As mentioned above, one powerful way to reduce the residual fraction of discarded materials is through economic incentives such as "pay-as-you-throw" systems. The idea is to encourage citizens to maximize diversion possibilities by penalizing the production of residuals (such as packaging). Typically, recyclables and compostables are picked up for free or at a flat rate (sometimes absorbed in local taxes), but an extra charge is applied to the residuals. Thus: the more you make, the more you pay. Such initiatives are not always popular with the public. "Save as you throw" systems have been proposed as an alternative, whereby the city council determines an acceptable amount of residuals for a particular family size, and anyone who puts out less than this receives a rebate on their local tax bill.



8. Residual separation and research facilities

How the residual fraction is handled is the key difference between waste disposal (landfills/incinerators) and the zero waste strategy. The former attempts to make residuals disappear; the latter sets out to make them very visible. Residuals must be visible if we are to move towards a sustainable society. Residual separation and research facilities create space for us to study and correct our mistakes. The research conducted in these facilities can then be applied to future mandates for better industrial design, until we are no longer creating products that fall into the useless 'residual' category.

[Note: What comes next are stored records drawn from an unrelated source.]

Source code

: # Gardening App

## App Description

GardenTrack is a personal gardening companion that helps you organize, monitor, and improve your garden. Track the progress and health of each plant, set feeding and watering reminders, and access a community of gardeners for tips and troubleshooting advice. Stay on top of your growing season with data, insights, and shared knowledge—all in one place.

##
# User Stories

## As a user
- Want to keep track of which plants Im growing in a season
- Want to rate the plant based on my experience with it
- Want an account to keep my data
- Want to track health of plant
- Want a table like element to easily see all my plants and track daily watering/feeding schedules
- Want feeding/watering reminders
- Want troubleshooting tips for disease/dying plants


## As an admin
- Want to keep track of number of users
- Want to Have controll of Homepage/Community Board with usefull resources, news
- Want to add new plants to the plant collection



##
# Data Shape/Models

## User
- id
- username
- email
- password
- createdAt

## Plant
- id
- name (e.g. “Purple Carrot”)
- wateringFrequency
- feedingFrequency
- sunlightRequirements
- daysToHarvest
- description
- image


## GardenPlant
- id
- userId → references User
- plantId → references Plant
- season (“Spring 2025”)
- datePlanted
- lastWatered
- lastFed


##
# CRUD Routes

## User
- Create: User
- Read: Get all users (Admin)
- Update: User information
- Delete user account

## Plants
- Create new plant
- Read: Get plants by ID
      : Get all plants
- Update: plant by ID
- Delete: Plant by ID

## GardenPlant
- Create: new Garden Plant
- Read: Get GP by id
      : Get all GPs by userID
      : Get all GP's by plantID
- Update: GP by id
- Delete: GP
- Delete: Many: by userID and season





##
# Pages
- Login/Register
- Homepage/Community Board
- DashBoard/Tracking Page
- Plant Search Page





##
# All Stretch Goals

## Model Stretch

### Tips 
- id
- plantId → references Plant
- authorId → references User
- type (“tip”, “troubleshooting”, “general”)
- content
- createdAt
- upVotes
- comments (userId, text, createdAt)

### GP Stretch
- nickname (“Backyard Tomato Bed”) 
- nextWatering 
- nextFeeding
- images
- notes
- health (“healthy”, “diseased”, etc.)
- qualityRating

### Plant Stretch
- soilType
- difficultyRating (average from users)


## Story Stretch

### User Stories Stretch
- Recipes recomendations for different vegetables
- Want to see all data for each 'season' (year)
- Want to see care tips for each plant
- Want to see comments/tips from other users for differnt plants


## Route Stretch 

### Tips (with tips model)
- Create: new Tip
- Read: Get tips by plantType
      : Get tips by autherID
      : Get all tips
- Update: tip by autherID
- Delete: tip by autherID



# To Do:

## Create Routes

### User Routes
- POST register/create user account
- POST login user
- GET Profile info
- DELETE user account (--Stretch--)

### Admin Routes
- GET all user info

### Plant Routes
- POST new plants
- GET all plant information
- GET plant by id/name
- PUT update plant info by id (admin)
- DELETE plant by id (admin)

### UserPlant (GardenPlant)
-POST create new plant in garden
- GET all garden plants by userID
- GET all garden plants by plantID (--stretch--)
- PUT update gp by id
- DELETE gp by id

9. Better industrial design

For us to reach zero waste, three important developments must be adopted by industry: design for sustainability, clean production, and extended producer responsibility (EPR). Design for sustainability refers to the incorporation of ethics into industry, such as the triple bottom line (people, planet, profit). Packaging must be designed for reuse and products must be made for a prolonged life, easy to disassemble and repair (no more planned obsolescence). Clean production refers to the elimination of toxic elements and compounds in manufacturing. Finally, EPR refers to the implementation of new laws tying producers to end-of-life for their products so that the onus does not fall on consumers or governments to dispose of constituent parts.

10. Interim landfills

Traditionally, the approach to solving problems posed by landfills has been to try to control what comes out of them (leachate, methane emissions) through technological advancements like more sophisticated lining. However, as the US Environmental Protection Agency has made clear, all landfills eventually spring leaks. If we cannot control what comes out of a landfill, we must control what goes in. Residual separation and zero waste research centers allow us to see our failings, and interim landfills provide us with a way of handling what we can't currently reduce, reuse, recycle, compost, or redesign out of the production system. The two go hand-in-hand until we eventually reach the point where items filtered through the research centers and into the landfill have been phased out of production completely.




Zero waste is a choice away

In fact, rather than viewing zero waste as an idealistic dream, we should remember that zero waste is the natural state of the environment, where all matter fills a niche at every point in its lifecycle. Zero waste is simply a matter of will.